According to A. Dinakaran, a member of a potter family in Vinayakar Koil Street (known earlier as Kosa Theru) in Vellore, who works with a spiritual organisation here said that 50 per cent of the members of the Kulalar families of Vellore have migrated to other districts, other States and other countries for jobs thanks to the increasing educational and job opportunities available to them.
R. Padma, his mother and a retired Tamil teacher said that the elders in the families used to engage their children in the pottery profession about three to four decades ago. But, thanks to better educational opportunities available for the last two decades, the parents in the Kulalar families are putting their children in good schools and colleges, as a result of which many have become engineers and doctors, and were working in different parts of the country. One of her sons works in a private company in Dubai.

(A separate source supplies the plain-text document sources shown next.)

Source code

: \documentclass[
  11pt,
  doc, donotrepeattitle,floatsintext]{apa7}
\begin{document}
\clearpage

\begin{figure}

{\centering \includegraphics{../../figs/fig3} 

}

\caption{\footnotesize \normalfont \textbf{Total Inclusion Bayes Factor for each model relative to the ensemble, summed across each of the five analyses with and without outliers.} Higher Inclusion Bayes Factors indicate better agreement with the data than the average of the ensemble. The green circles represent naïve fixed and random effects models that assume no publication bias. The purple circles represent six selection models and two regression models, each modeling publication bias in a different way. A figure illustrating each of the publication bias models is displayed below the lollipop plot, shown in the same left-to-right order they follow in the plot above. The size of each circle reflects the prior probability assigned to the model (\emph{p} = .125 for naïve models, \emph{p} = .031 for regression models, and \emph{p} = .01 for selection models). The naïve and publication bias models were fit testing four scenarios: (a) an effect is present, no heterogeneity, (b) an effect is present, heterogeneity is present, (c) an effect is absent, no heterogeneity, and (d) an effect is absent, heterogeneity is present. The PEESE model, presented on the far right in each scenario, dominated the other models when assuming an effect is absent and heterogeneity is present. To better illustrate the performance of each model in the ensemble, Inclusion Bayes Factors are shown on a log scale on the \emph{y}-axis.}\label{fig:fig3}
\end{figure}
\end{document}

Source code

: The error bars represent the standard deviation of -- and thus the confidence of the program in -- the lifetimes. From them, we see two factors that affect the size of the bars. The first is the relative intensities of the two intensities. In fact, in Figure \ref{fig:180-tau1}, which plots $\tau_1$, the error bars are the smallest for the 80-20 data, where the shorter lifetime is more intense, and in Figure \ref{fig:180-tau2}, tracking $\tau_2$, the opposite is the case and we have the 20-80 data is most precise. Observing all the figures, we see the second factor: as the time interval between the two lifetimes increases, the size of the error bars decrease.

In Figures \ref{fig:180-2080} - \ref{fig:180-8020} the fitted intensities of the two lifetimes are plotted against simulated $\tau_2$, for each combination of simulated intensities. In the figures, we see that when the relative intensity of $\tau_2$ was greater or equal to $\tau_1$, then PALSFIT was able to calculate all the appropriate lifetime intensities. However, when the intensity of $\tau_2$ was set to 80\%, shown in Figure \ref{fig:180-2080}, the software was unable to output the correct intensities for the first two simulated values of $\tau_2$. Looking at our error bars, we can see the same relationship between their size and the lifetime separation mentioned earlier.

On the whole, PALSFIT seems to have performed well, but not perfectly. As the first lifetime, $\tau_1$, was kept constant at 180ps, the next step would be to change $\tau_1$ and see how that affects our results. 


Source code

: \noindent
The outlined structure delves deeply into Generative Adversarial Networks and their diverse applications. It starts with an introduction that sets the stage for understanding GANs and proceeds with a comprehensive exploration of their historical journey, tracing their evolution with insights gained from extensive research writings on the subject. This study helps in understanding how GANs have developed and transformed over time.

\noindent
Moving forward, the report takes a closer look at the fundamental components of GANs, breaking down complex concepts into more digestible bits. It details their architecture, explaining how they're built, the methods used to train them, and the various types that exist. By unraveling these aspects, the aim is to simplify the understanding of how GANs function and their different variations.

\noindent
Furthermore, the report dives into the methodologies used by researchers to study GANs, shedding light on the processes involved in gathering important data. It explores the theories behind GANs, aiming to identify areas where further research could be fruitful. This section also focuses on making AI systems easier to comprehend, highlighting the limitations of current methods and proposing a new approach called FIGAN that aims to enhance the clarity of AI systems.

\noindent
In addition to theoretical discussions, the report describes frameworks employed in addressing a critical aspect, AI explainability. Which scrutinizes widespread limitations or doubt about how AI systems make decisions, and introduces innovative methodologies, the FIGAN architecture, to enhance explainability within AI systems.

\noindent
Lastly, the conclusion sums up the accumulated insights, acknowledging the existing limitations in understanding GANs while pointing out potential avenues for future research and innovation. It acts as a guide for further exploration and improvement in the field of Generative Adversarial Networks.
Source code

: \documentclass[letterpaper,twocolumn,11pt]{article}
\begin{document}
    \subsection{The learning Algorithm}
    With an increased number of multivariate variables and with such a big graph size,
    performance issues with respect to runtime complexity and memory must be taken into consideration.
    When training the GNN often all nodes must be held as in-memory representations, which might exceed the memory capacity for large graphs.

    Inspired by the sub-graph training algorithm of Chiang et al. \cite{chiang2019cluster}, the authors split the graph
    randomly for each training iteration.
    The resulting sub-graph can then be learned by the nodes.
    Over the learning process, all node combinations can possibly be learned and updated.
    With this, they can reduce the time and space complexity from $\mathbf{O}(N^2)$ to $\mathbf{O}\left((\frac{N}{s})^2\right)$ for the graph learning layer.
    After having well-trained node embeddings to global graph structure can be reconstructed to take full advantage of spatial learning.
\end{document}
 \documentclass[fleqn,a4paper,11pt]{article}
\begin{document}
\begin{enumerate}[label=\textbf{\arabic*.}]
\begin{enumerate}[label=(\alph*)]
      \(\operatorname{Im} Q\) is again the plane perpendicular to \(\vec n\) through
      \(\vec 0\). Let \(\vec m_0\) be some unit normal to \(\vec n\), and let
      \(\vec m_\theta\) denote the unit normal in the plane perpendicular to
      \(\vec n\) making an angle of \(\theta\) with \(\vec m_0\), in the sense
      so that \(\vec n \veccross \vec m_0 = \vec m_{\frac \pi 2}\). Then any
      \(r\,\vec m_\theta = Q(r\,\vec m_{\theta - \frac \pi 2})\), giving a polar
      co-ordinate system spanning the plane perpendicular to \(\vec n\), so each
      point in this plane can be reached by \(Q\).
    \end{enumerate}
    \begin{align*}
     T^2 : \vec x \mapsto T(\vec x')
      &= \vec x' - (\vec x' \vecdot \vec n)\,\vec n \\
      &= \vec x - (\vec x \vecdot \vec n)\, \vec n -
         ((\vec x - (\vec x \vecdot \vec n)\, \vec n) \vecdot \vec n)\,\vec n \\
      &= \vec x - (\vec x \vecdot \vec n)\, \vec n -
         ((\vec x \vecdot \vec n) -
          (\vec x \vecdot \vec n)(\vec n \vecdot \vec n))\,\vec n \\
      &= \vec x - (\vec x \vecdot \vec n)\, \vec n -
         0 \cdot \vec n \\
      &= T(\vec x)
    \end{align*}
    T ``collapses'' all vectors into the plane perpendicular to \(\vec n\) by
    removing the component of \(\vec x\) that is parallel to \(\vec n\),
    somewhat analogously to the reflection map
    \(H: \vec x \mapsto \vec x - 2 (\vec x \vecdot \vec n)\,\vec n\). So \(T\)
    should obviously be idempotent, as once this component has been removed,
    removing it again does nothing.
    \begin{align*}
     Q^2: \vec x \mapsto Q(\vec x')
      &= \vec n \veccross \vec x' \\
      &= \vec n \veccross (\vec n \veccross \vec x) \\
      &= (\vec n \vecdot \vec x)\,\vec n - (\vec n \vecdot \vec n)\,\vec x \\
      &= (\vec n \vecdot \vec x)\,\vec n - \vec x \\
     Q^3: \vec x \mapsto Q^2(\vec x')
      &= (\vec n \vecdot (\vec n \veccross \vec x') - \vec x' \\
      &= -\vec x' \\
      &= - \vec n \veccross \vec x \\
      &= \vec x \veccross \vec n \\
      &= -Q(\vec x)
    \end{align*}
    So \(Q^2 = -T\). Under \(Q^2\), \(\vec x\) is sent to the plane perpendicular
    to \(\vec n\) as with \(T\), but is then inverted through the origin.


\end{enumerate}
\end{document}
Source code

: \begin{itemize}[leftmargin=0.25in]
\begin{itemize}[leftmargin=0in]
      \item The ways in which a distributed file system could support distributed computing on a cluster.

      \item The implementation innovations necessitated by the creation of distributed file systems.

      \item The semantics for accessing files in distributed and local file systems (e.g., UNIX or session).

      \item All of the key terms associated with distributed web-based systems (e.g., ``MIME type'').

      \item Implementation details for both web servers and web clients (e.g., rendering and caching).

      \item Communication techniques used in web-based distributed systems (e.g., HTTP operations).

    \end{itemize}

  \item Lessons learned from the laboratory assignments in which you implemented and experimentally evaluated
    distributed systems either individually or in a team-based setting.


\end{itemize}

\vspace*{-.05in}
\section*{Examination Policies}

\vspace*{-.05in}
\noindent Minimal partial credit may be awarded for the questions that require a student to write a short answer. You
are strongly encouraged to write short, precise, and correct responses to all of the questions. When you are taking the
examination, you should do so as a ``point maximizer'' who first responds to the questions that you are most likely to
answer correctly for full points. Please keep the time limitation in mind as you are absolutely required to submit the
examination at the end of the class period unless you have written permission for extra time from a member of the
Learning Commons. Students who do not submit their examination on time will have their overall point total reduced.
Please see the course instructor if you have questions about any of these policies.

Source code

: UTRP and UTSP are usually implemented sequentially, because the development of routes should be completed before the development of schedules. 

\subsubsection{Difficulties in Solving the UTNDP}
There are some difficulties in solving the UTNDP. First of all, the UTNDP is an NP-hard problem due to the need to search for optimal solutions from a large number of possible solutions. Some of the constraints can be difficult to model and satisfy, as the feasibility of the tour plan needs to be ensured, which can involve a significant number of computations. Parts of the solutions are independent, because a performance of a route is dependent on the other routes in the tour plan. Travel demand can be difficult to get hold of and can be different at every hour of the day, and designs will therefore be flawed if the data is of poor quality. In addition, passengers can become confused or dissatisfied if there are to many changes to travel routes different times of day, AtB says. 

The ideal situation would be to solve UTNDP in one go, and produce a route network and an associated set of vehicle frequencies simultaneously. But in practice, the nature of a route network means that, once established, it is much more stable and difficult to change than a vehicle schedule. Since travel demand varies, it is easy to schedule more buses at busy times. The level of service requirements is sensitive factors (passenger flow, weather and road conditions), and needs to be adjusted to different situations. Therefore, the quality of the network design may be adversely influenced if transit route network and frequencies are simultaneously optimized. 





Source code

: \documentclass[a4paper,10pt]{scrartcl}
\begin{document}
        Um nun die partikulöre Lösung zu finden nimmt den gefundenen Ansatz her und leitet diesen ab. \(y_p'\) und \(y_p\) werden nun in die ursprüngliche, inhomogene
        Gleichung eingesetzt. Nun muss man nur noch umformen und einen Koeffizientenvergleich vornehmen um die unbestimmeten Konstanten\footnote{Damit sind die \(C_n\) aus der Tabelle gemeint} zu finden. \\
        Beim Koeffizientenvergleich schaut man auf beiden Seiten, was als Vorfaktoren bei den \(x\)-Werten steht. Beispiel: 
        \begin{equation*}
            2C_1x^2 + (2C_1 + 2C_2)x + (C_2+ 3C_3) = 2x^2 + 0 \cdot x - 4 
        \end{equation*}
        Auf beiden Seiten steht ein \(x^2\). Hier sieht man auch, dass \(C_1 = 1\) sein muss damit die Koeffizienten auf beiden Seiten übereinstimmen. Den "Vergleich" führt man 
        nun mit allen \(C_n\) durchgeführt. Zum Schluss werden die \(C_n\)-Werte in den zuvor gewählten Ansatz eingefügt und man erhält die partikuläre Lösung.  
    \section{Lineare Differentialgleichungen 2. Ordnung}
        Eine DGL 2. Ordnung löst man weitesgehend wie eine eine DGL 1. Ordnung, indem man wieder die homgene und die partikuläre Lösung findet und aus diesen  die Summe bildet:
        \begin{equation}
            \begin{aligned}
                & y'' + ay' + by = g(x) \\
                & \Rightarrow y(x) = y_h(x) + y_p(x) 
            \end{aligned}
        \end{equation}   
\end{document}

About three to four decades ago, pots were sold on a regular basis since many households used pots to store water and for preparing rice in the semi-urban areas and villages, but today, with the increasing consumerism, almost all urban households have a refrigerator, therefore they do not store water in pots. With the advent of the pressure cooker, the practice of cooking rice in pots has almost vanished. Even to prepare Pongal during the festival, most house holds use brass vessels and not pots. The bigger pots have given way to smaller ones which are used in ice-cream parlours for stuffing ice-cream and in star hotels for storing curd. Flower pots are still being made as they have a steady business, being purchased by the agriculture and horticulture departments for preparing nurseries and by the general public for growing flowering plants.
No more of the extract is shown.